> _ASSIGNED TASK_
Retrieve each line that contains the word "objective" from the entries below.

(Plain-text document sources)
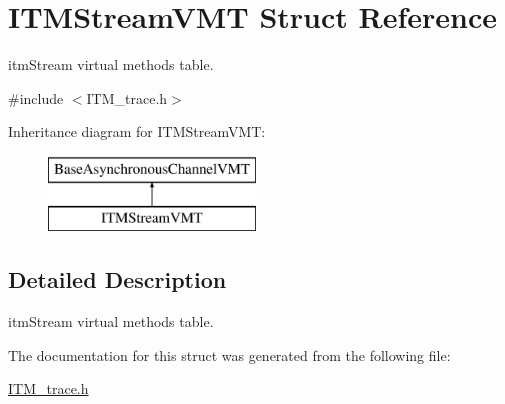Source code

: \hypertarget{structITMStreamVMT}{\section{I\+T\+M\+Stream\+V\+M\+T Struct Reference}
\label{structITMStreamVMT}
}


{\ttfamily itm\+Stream} virtual methods table.  




{\ttfamily \#include $<$I\+T\+M\+\_\+trace.\+h$>$}

Inheritance diagram for I\+T\+M\+Stream\+V\+M\+T\+:\begin{figure}[H]
\begin{center}
\leavevmode
\includegraphics[height=2.000000cm]{structITMStreamVMT}
\end{center}
\end{figure}


\subsection{Detailed Description}
{\ttfamily itm\+Stream} virtual methods table. 

The documentation for this struct was generated from the following file\+:\begin{DoxyCompactItemize}
\item 
\hyperlink{ITM__trace_8h}{I\+T\+M\+\_\+trace.\+h}\end{DoxyCompactItemize}
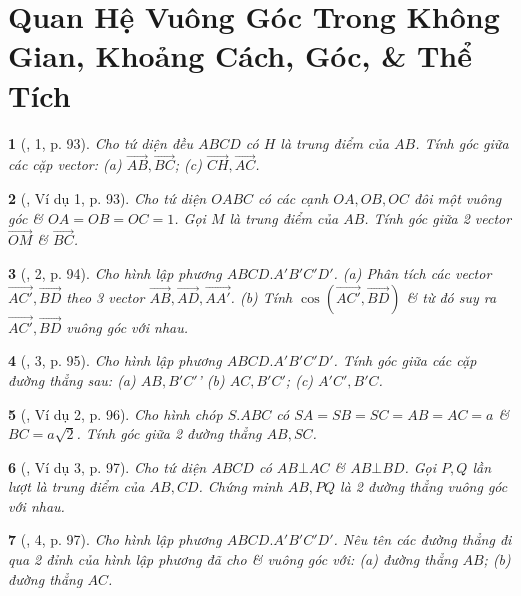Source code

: \documentclass{article}
\newtheorem{baitoan}{}
\begin{document}
\section{Quan Hệ Vuông Góc Trong Không Gian, Khoảng Cách, Góc, \& Thể Tích}

\begin{baitoan}[\cite{SGK_Toan_11_hinh_hoc_co_ban}, 1, p. 93]
	Cho tứ diện đều $ABCD$ có $H$ là trung điểm của $AB$. Tính góc giữa các cặp vector: (a) $\overrightarrow{AB},\overrightarrow{BC}$; (c) $\overrightarrow{CH},\overrightarrow{AC}$.
\end{baitoan}

\begin{baitoan}[\cite{SGK_Toan_11_hinh_hoc_co_ban}, Ví dụ 1, p. 93]
	Cho tứ diện $OABC$ có các cạnh $OA,OB,OC$ đôi một vuông góc \& $OA = OB = OC = 1$. Gọi $M$ là trung điểm của $AB$. Tính góc giữa 2 vector $\overrightarrow{OM}$ \& $\overrightarrow{BC}$.
\end{baitoan}

\begin{baitoan}[\cite{SGK_Toan_11_hinh_hoc_co_ban}, 2, p. 94]
	Cho hình lập phương $ABCD.A'B'C'D'$. (a) Phân tích các vector $\overrightarrow{AC'},\overrightarrow{BD}$ theo 3 vector $\overrightarrow{AB},\overrightarrow{AD},\overrightarrow{AA'}$. (b) Tính $\cos(\overrightarrow{AC'},\overrightarrow{BD})$ \& từ đó suy ra $\overrightarrow{AC'},\overrightarrow{BD}$ vuông góc với nhau.
\end{baitoan}

\begin{baitoan}[\cite{SGK_Toan_11_hinh_hoc_co_ban}, 3, p. 95]
	Cho hình lập phương $ABCD.A'B'C'D'$. Tính góc giữa các cặp đường thẳng sau: (a) $AB,B'C'$' (b) $AC,B'C'$; (c) $A'C',B'C$.
\end{baitoan}

\begin{baitoan}[\cite{SGK_Toan_11_hinh_hoc_co_ban}, Ví dụ 2, p. 96]
	Cho hình chóp $S.ABC$ có $SA = SB = SC = AB = AC = a$ \& $BC = a\sqrt{2}$. Tính góc giữa 2 đường thẳng $AB,SC$.
\end{baitoan}

\begin{baitoan}[\cite{SGK_Toan_11_hinh_hoc_co_ban}, Ví dụ 3, p. 97]
	Cho tứ diện $ABCD$ có $AB\bot AC$ \& $AB\bot BD$. Gọi $P,Q$ lần lượt là trung điểm của $AB,CD$. Chứng minh $AB,PQ$ là 2 đường thẳng vuông góc với nhau.
\end{baitoan}

\begin{baitoan}[\cite{SGK_Toan_11_hinh_hoc_co_ban}, 4, p. 97]
	Cho hình lập phương $ABCD.A'B'C'D'$. Nêu tên các đường thẳng đi qua 2 đỉnh của hình lập phương đã cho \& vuông góc với: (a) đường thẳng $AB$; (b) đường thẳng $AC$.
\end{baitoan}
\end{document}
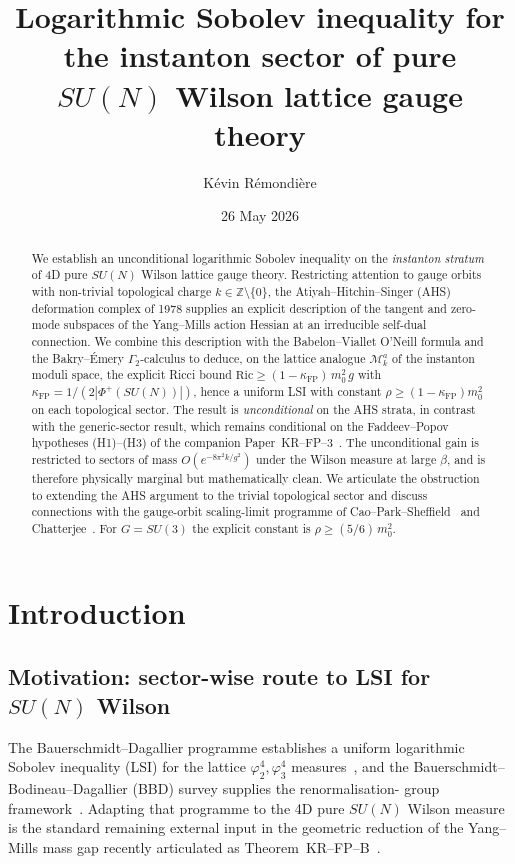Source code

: \documentclass[11pt,a4paper]{amsart}
\title[LSI for the instanton sector of $SU(N)$ Wilson]
{Logarithmic Sobolev inequality for the instanton sector
 of pure $SU(N)$ Wilson lattice gauge theory}
\author{K\'evin R\'emondi\`ere}
\date{26 May 2026}
\theoremstyle{definition}
\newcommand{\Z}{\mathbb{Z}}
\newcommand{\Ric}{\mathrm{Ric}}
\newcommand{\Mmod}{\mathcal{M}}
\newcommand{\kFP}{\kappa_{\mathrm{FP}}}
\begin{document}
\begin{abstract}
We establish an unconditional logarithmic Sobolev inequality on the
\emph{instanton stratum} of 4D pure $SU(N)$ Wilson lattice gauge theory.
Restricting attention to gauge orbits with non-trivial topological charge
$k\in\Z\setminus\{0\}$, the Atiyah--Hitchin--Singer (AHS) deformation
complex of 1978 supplies an explicit description of the tangent and
zero-mode subspaces of the Yang--Mills action Hessian at an irreducible
self-dual connection. We combine this description with the
Babelon--Viallet O'Neill formula and the Bakry--\'Emery
$\Gamma_2$-calculus to deduce, on the lattice analogue $\Mmod_k^a$ of the
instanton moduli space, the explicit Ricci bound
$\Ric\geq(1-\kFP)\,m_0^2\,g$ with
$\kFP=1/(2|\Phi^+(SU(N))|)$, hence a uniform LSI
with constant $\rho\geq(1-\kFP)m_0^2$ on each topological sector. The
result is \emph{unconditional} on the AHS strata, in contrast with the
generic-sector result, which remains conditional on the
Faddeev--Popov hypotheses (H1)--(H3) of the companion
Paper~KR--FP--3~\cite{RemondiereKRFP3_2026}. The unconditional gain is
restricted to sectors of mass $O(e^{-8\pi^2 k/g^2})$ under the Wilson
measure at large $\beta$, and is therefore physically marginal but
mathematically clean. We articulate the obstruction to extending the AHS
argument to the trivial topological sector and discuss connections with
the gauge-orbit scaling-limit programme of
Cao--Park--Sheffield~\cite{CaoParkSheffield2024} and
Chatterjee~\cite{Chatterjee2024}.
For $G=SU(3)$ the explicit constant is $\rho\geq(5/6)\,m_0^2$.
\end{abstract}

\maketitle

\section{Introduction}\label{sec:intro}

\subsection{Motivation: sector-wise route to LSI for $SU(N)$ Wilson}
The Bauerschmidt--Dagallier programme establishes a uniform logarithmic
Sobolev inequality (LSI) for the lattice $\varphi^4_2,\varphi^4_3$
measures~\cite{BauerschmidtDagallier2024}, and the
Bauerschmidt--Bodineau--Dagallier (BBD) survey supplies the renormalisation-
group framework~\cite{BauerschmidtBodineauDagallier2024}. Adapting that
programme to the 4D pure $SU(N)$ Wilson measure is the standard remaining
external input in the geometric reduction of the Yang--Mills mass gap
recently articulated as Theorem~KR--FP--B~\cite{RemondiereKRFPB_2026,
RemondiereKRFP3_2026}.
\end{document}
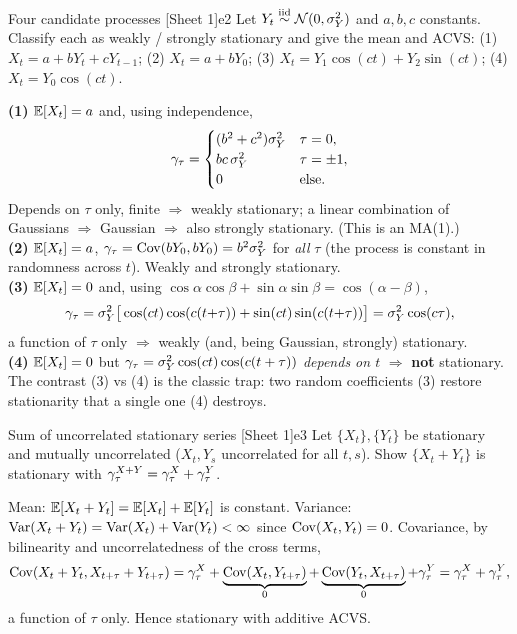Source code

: \begin{exercise}{Four candidate processes \quad\textnormal{[Sheet 1]}}{e2}
Let $Y_t\iid \mathcal N(0,\sigma_Y^2)$ and $a,b,c$ constants. Classify each as
weakly / strongly stationary and give the mean and ACVS:
(1) $X_t=a+bY_t+cY_{t-1}$;\;
(2) $X_t=a+bY_0$;\;
(3) $X_t=Y_1\cos(ct)+Y_2\sin(ct)$;\;
(4) $X_t=Y_0\cos(ct)$.
\end{exercise}
\begin{solution}
\textbf{(1)} $\E[X_t]=a$ and, using independence,
\[
\acvs_\tau=\begin{cases}(b^2+c^2)\sigma_Y^2 & \tau=0,\\ bc\,\sigma_Y^2 & \tau=\pm1,\\ 0 &\text{else.}\end{cases}
\]
Depends on $\tau$ only, finite $\Rightarrow$ weakly stationary; a linear
combination of Gaussians $\Rightarrow$ Gaussian $\Rightarrow$ also strongly
stationary. (This is an MA(1).)\\
\textbf{(2)} $\E[X_t]=a$, $\acvs_\tau=\Cov(bY_0,bY_0)=b^2\sigma_Y^2$ for
\emph{all} $\tau$ (the process is constant in randomness across $t$). Weakly and
strongly stationary.\\
\textbf{(3)} $\E[X_t]=0$ and, using
$\cos\alpha\cos\beta+\sin\alpha\sin\beta=\cos(\alpha-\beta)$,
\[
\acvs_\tau=\sigma_Y^2\big[\cos(ct)\cos(c(t{+}\tau))+\sin(ct)\sin(c(t{+}\tau))\big]
=\sigma_Y^2\cos(c\tau),
\]
a function of $\tau$ only $\Rightarrow$ weakly (and, being Gaussian, strongly)
stationary.\\
\textbf{(4)} $\E[X_t]=0$ but
$\acvs_\tau=\sigma_Y^2\cos(ct)\cos(c(t+\tau))$ \emph{depends on $t$}
$\Rightarrow$ \textbf{not} stationary. The contrast (3) vs (4) is the classic
trap: two random coefficients (3) restore stationarity that a single one (4)
destroys.
\end{solution}

\begin{exercise}{Sum of uncorrelated stationary series \quad\textnormal{[Sheet 1]}}{e3}
Let $\{X_t\},\{Y_t\}$ be stationary and mutually uncorrelated ($X_t,Y_s$
uncorrelated for all $t,s$). Show $\{X_t+Y_t\}$ is stationary with
$\acvs^{X+Y}_\tau=\acvs^X_\tau+\acvs^Y_\tau$.
\end{exercise}
\begin{solution}
Mean: $\E[X_t+Y_t]=\E[X_t]+\E[Y_t]$ is constant. Variance:
$\Var(X_t+Y_t)=\Var(X_t)+\Var(Y_t)<\infty$ since $\Cov(X_t,Y_t)=0$.
Covariance, by bilinearity and uncorrelatedness of the cross terms,
\[
\Cov(X_t+Y_t,X_{t+\tau}+Y_{t+\tau})=\acvs^X_\tau+\underbrace{\Cov(X_t,Y_{t+\tau})}_{0}
+\underbrace{\Cov(Y_t,X_{t+\tau})}_{0}+\acvs^Y_\tau=\acvs^X_\tau+\acvs^Y_\tau,
\]
a function of $\tau$ only. Hence stationary with additive ACVS.
\end{solution}

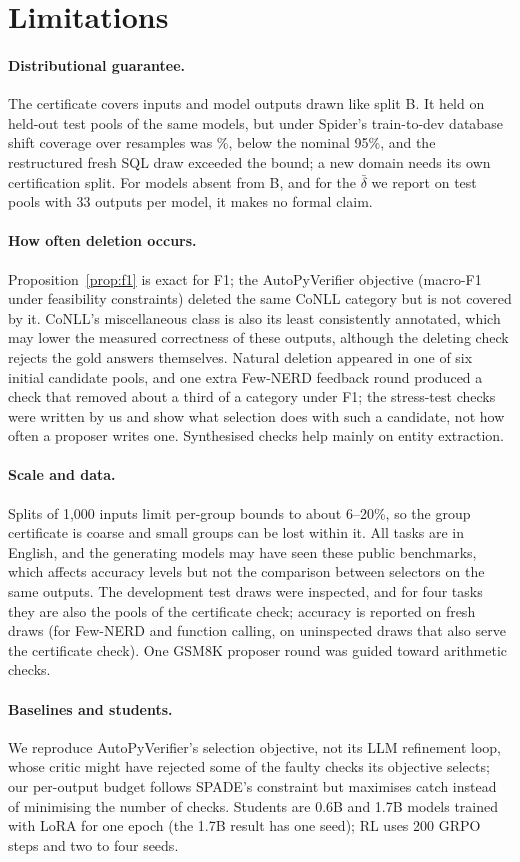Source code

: \documentclass[11pt]{article}
\begin{document}
\section*{Limitations}
\paragraph{Distributional guarantee.} The certificate covers inputs and
model outputs drawn like split B. It held on held-out test pools of the
same models, but under Spider's train-to-dev database shift coverage over
resamples was \covCertSQL\%, below the nominal 95\%, and the restructured
fresh SQL draw exceeded the bound; a new domain needs its own certification split. For
models absent from B, and for the $\bar\delta$ we report on test pools with
33 outputs per model, it makes no formal claim.
\paragraph{How often deletion occurs.} Proposition~\ref{prop:f1} is exact
for F1; the AutoPyVerifier objective (macro-F1 under feasibility
constraints) deleted the same CoNLL category but is not covered by it.
CoNLL's miscellaneous class is also its least consistently annotated, which
may lower the measured correctness of these outputs, although the deleting
check rejects the gold answers themselves. Natural deletion appeared in one
of six initial candidate pools, and one
extra Few-NERD feedback round produced a check that removed about a third
of a category under F1; the stress-test checks were written by us and show
what selection does with such a candidate, not how often a proposer writes
one. Synthesised checks help mainly on entity extraction.
\paragraph{Scale and data.} Splits of 1{,}000 inputs limit per-group bounds
to about 6--20\%, so the group certificate is coarse and small groups can
be lost within it. All tasks are in English, and the generating models may
have seen these public benchmarks, which affects accuracy levels but not
the comparison between selectors on the same outputs. The development test
draws were inspected, and for four tasks they are also the pools of the
certificate check; accuracy is reported on fresh draws (for Few-NERD and
function calling, on uninspected draws that also serve the certificate
check). One GSM8K proposer round was guided toward arithmetic checks.
\paragraph{Baselines and students.} We reproduce AutoPyVerifier's selection
objective, not its LLM refinement loop, whose critic might have rejected
some of the faulty checks its objective selects; our per-output budget
follows SPADE's constraint but maximises catch instead of minimising the
number of checks. Students are 0.6B and 1.7B models trained with LoRA for
one epoch (the 1.7B result has one seed); RL uses 200 GRPO steps and two to
four seeds.
\end{document}
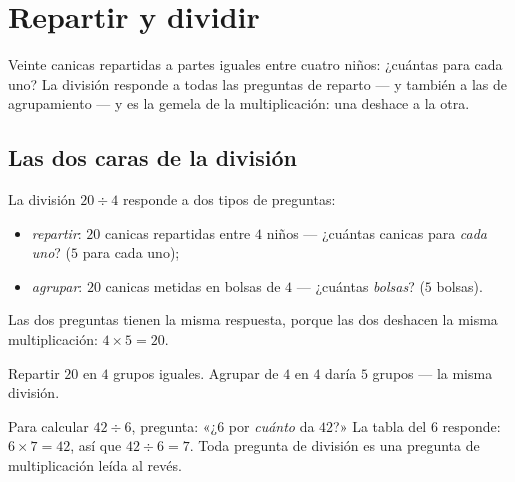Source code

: \chapter{Repartir y dividir}\label{ch:g3:division}

Veinte canicas repartidas a partes iguales entre cuatro niños: ¿cuántas para cada uno?
La división responde a todas las preguntas de reparto --- y también a las de
agrupamiento --- y es la gemela de la multiplicación: una deshace
a la otra.

\section{Las dos caras de la división}

\begin{definition}[La división]\label{def:g3:division:def}
La división $20 \div 4$ responde a dos tipos de preguntas:
\begin{itemize}
  \item \emph{repartir}: $20$ canicas repartidas entre $4$ niños ---
        ¿cuántas canicas para \emph{cada uno}? ($5$ para cada uno);
  \item \emph{agrupar}: $20$ canicas metidas en bolsas de $4$ --- ¿cuántas
        \emph{bolsas}? ($5$ bolsas).
\end{itemize}
Las dos preguntas tienen la misma respuesta, porque las dos deshacen la misma
multiplicación: $4 \times 5 = 20$.
\end{definition}

\begin{omfigure}

{\small Repartir $20$ en $4$ grupos iguales. Agrupar de $4$ en $4$
daría $5$ grupos --- la misma división.}
\end{omfigure}

\begin{method}\label{met:g3:division:tables}
Para calcular $42 \div 6$, pregunta: «¿$6$ por \emph{cuánto} da $42$?»
La tabla del $6$ responde: $6 \times 7 = 42$, así que $42 \div 6 = 7$.
Toda pregunta de división es una pregunta de multiplicación leída
al revés.
\end{method}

> _TASK RESULT_
for F1; the AutoPyVerifier objective (macro-F1 under feasibility
objective, not its LLM refinement loop, whose critic might have rejected
some of the faulty checks its objective selects; our per-output budget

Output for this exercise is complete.